Animer la mormychka

L'animation à la mormychka, c'est une remontée avec vibration. On descend le leurre au fond et on le fait monter en tremblant sans arrêt du poignet ; la languette souple transforme ce tremblement en jeu et signale la touche.

À quoi ressemble le geste de base

La mormychka se pose au fond, y tape plusieurs fois, puis monte par petits pas avec une vibration constante. Arrivée en haut de la tranche prospectée, on la redescend — et on recommence. Un seul passage vérifie ainsi toute la colonne d'eau sous le trou.

Ce que fait le poignet

Il règle la fréquence. Le bras, à partir du coude, ne travaille presque pas ici : un geste ample donne un balancement large, pas un tremblement fin, et la mormychka se met simplement à osciller. On tient donc la canne de façon que le poignet travaille, avec un appui pour le coude.

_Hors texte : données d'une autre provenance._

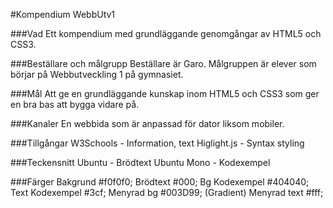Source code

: #Kompendium WebbUtv1

###Vad
Ett kompendium med grundläggande genomgångar av HTML5 och CSS3. 

###Beställare och målgrupp
Beställare är Garo. Målgruppen är elever som börjar på Webbutveckling 1 på gymnasiet.

###Mål
Att ge en grundläggande kunskap inom HTML5 och CSS3 som ger en bra bas att bygga vidare på. 

###Kanaler
En webbida som är anpassad för dator liksom mobiler. 

###Tillgångar
W3Schools - Information, text
Higlight.js - Syntax styling

###Teckensnitt
Ubuntu - Brödtext
Ubuntu Mono - Kodexempel

###Färger
Bakgrund          #f0f0f0;
Brödtext          #000;
Bg Kodexempel     #404040;
Text Kodexempel   #3cf;
Menyrad bg        #003D99; (Gradient)
Menyrad text      #fff;
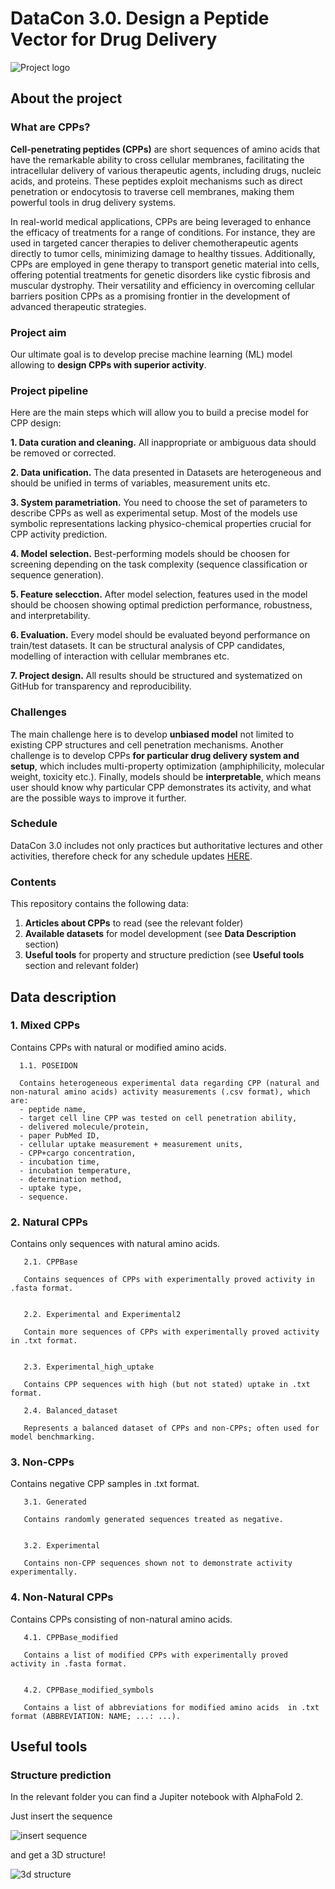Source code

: # DataCon 3.0. Design a Peptide Vector for Drug Delivery

![Project logo](https://t3.ftcdn.net/jpg/04/87/14/48/360_F_487144857_lwRd6hyeEktmt70UOAgojHzlwvY6OgQp.jpg)

## About the project

### What are CPPs?

   **Cell-penetrating peptides (CPPs)** are short sequences of amino acids that have the remarkable ability to cross cellular membranes, facilitating the intracellular delivery of various therapeutic agents, including drugs, nucleic acids, and proteins. These peptides exploit mechanisms such as direct penetration or endocytosis to traverse cell membranes, making them powerful tools in drug delivery systems. 
   
   In real-world medical applications, CPPs are being leveraged to enhance the efficacy of treatments for a range of conditions. For instance, they are used in targeted cancer therapies to deliver chemotherapeutic agents directly to tumor cells, minimizing damage to healthy tissues. Additionally, CPPs are employed in gene therapy to transport genetic material into cells, offering potential treatments for genetic disorders like cystic fibrosis and muscular dystrophy. Their versatility and efficiency in overcoming cellular barriers position CPPs as a promising frontier in the development of advanced therapeutic strategies.

### Project aim

   Our ultimate goal is to develop precise machine learning (ML) model allowing to **design CPPs with superior activity**.

### Project pipeline

   Here are the main steps which will allow you to build a precise model for CPP design:
   
   **1. Data curation and cleaning.** All inappropriate or ambiguous data should be removed or corrected.
   
   **2. Data unification.** The data presented in Datasets are heterogeneous and should be unified in terms of variables, measurement units etc.
   
   **3. System parametriation.** You need to choose the set of parameters to describe CPPs as well as experimental setup. Most of the models use symbolic representations lacking physico-chemical properties crucial for CPP activity prediction.
   
   **4. Model selection.** Best-performing models should be choosen for screening depending on the task complexity (sequence classification or sequence generation).
   
   **5. Feature selecction.** After model selection, features used in the model should be choosen showing optimal prediction performance, robustness, and interpretability.
   
   **6. Evaluation.** Every model should be evaluated beyond performance on train/test datasets. It can be structural analysis of CPP candidates, modelling of interaction with cellular membranes etc.
   
   **7. Project design.** All results should be structured and systematized on GitHub for transparency and reproducibility.

### Challenges

   The main challenge here is to develop **unbiased model** not limited to existing CPP structures and cell penetration mechanisms. Another challenge is to develop CPPs **for particular drug delivery system and setup**, which includes multi-property optimization (amphiphilicity, molecular weight, toxicity etc.). Finally, models should be **interpretable**, which means user should know why particular CPP demonstrates its activity, and what are the possible ways to improve it further.

### Schedule

   DataCon 3.0 includes not only practices but authoritative lectures and other activities, therefore check for any schedule updates [HERE](https://scamt.ifmo.ru/datacon/).

### Contents

   This repository contains the following data:
   1. **Articles about CPPs** to read (see the relevant folder)
   2. **Available datasets** for model development (see **Data Description** section)
   3. **Useful tools** for property and structure prediction (see **Useful tools** section and relevant folder)

## Data description

### 1. Mixed CPPs
   
   Contains CPPs with natural or modified amino acids.

      1.1. POSEIDON
   
      Contains heterogeneous experimental data regarding CPP (natural and non-natural amino acids) activity measurements (.csv format), which are:
      - peptide name,
      - target cell line CPP was tested on cell penetration ability,
      - delivered molecule/protein,
      - paper PubMed ID,
      - cellular uptake measurement + measurement units,
      - CPP+cargo concentration,
      - incubation time,
      - incubation temperature,
      - determination method,
      - uptake type,
      - sequence.

### 2. Natural CPPs
   
   Contains only sequences with natural amino acids.

       2.1. CPPBase
      
       Contains sequences of CPPs with experimentally proved activity in .fasta format.

   
       2.2. Experimental and Experimental2
      
       Contain more sequences of CPPs with experimentally proved activity in .txt format.

   
       2.3. Experimental_high_uptake
      
       Contains CPP sequences with high (but not stated) uptake in .txt format.

       2.4. Balanced_dataset
       
       Represents a balanced dataset of CPPs and non-CPPs; often used for model benchmarking.

### 3. Non-CPPs
   
   Contains negative CPP samples in .txt format.

       3.1. Generated
      
       Contains randomly generated sequences treated as negative.

   
       3.2. Experimental
      
       Contains non-CPP sequences shown not to demonstrate activity experimentally.

### 4. Non-Natural CPPs
   
   Contains CPPs consisting of non-natural amino acids.

       4.1. CPPBase_modified
      
       Contains a list of modified CPPs with experimentally proved activity in .fasta format.

      
       4.2. CPPBase_modified_symbols
      
       Contains a list of abbreviations for modified amino acids  in .txt format (ABBREVIATION: NAME; ...: ...).


## Useful tools

### Structure prediction

   In the relevant folder you can find a Jupiter notebook with AlphaFold 2. 
   
   Just insert the sequence

   ![insert sequence](https://github.com/acid-design-lab/DataCon24/assets/82499756/607ad1b2-0b29-4490-8771-76de5fd6f9b3)

   and get a 3D structure!

   ![3d structure](https://github.com/acid-design-lab/DataCon24/assets/82499756/93b60dd2-b627-4c46-82c9-6127af4e26bb)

Pourquoi remonter du fond vers le haut

Pour trouver la profondeur, pas la deviner. Le poisson se tient à sa hauteur, et pendant que le leurre passe couche après couche, il montre lui-même où était le contact. Une fois trouvé, on répète ce segment, pas toute la montée depuis le fond.

La pause à l'intérieur de l'animation

Un court arrêt pendant la montée est un geste à part, pas une faute. La mormychka n'a pas de jeu propre, et pendant la pause elle reste simplement suspendue ; mais c'est justement à ce moment que le poisson prudent mord souvent. L'angle de suspension dépend du point d'attache, une propriété du leurre lui-même. Quand il n'y a aucun appât sur l'hameçon, cette pause travaille moins bien — d'où l'autre façon de mener la mormychka sans appât.

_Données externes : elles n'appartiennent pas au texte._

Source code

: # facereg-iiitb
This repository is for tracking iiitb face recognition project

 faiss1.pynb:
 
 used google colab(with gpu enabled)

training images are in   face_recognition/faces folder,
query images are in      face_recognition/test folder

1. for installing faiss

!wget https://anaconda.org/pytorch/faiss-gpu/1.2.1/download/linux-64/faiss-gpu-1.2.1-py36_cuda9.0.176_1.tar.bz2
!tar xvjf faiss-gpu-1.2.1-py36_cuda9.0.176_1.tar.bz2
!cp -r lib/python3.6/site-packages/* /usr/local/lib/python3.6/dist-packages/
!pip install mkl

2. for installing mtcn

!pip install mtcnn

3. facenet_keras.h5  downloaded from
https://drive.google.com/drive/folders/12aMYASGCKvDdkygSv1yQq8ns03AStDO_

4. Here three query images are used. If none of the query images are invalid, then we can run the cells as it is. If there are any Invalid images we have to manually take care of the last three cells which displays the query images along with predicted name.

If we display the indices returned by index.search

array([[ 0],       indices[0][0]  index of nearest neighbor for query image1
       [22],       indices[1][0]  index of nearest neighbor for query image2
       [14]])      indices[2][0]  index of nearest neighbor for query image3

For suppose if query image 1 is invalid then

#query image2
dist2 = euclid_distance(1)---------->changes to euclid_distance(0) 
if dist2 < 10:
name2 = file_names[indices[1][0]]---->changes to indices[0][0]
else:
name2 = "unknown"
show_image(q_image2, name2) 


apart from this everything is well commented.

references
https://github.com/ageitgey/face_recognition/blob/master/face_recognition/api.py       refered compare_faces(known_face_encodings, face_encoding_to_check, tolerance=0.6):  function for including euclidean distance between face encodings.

Ce qu'on change en premier quand rien ne mord

Le rythme, puis la profondeur, et le trou en dernier — dans cet ordre, car les deux premiers changements coûtent des secondes. À la cuiller, l'ordre est inverse : là, c'est le point qu'on change en premier. Changer de mormychka n'a de sens qu'en dernier lieu : des leurres identiques avec des rythmes différents travaillent plus différemment que des leurres différents avec le même rythme.

La descente aussi fait mordre

On ne descend pas d'un geste lâché, mais en freinant : le leurre va lentement vers le bas et reste sous contrôle. Une touche à la descente ressemble à un arrêt de la languette avant que la mormychka n'atteigne le fond, ou à sa remontée sans raison. On compte donc non pas les secondes, mais la longueur de fil descendue : un arrêt trop tôt signale soit un fond plus haut que prévu, soit le poisson.

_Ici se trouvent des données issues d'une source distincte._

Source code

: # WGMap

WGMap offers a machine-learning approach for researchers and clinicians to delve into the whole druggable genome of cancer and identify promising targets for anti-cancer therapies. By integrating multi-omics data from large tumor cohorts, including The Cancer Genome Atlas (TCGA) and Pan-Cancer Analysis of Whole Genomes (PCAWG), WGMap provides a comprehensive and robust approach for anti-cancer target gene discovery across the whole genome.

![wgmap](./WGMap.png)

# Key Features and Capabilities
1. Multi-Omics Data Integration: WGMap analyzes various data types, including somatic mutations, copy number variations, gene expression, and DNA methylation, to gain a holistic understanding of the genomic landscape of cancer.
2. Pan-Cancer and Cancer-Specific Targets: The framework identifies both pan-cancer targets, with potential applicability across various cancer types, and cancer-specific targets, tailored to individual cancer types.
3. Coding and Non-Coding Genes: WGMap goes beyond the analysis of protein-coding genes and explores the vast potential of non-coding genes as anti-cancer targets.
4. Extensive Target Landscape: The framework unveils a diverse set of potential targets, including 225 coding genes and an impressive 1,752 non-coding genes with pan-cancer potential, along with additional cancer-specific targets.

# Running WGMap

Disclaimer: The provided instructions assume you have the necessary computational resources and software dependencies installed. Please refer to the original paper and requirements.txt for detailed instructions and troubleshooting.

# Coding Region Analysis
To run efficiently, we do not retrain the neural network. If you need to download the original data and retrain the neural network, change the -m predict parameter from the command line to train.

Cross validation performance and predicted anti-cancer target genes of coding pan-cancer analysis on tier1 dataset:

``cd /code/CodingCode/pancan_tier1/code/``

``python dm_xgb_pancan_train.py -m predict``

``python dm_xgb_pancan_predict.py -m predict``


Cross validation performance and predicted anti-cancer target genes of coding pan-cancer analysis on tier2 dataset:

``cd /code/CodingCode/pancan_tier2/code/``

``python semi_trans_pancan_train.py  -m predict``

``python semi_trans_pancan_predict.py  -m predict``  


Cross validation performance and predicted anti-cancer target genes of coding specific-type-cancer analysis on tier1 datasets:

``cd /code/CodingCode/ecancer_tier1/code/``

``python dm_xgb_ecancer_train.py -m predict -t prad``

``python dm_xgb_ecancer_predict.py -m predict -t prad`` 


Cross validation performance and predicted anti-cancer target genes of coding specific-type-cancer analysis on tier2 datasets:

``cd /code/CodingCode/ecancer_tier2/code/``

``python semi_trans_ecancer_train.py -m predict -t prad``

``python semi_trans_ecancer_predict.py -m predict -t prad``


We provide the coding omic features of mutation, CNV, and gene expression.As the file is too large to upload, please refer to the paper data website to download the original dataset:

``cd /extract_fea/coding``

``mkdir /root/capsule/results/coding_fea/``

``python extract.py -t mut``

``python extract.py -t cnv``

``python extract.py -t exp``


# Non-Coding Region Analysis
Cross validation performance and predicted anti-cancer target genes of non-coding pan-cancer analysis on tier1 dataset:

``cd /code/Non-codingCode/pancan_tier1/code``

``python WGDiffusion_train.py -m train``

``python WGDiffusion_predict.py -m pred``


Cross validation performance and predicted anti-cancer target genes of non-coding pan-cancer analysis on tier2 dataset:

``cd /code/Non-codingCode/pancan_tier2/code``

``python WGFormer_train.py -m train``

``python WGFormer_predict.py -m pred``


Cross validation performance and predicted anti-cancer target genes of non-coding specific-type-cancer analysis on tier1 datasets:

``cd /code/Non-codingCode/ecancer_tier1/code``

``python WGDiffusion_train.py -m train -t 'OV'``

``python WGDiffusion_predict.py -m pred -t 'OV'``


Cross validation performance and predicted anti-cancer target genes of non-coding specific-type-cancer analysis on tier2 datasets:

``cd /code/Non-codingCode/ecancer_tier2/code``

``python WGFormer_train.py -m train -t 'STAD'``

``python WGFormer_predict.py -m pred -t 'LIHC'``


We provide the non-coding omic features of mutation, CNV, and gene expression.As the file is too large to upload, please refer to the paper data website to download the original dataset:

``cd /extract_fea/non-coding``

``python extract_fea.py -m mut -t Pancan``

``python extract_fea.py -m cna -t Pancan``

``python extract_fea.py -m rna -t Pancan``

Ce qu'on ne fait pas dans l'animation

On ne tire pas la mormychka sur le côté — il n'y a pas de place sous le trou, et tout mouvement latéral fait juste passer le fil sous le bord de la glace. On ne joue pas non plus avec un fil détendu : le geste du poignet n'atteint alors plus le leurre. Et on ne change pas de leurre après chaque montée ratée : tant que deux rythmes différents n'ont pas été essayés, changer n'a pas de raison.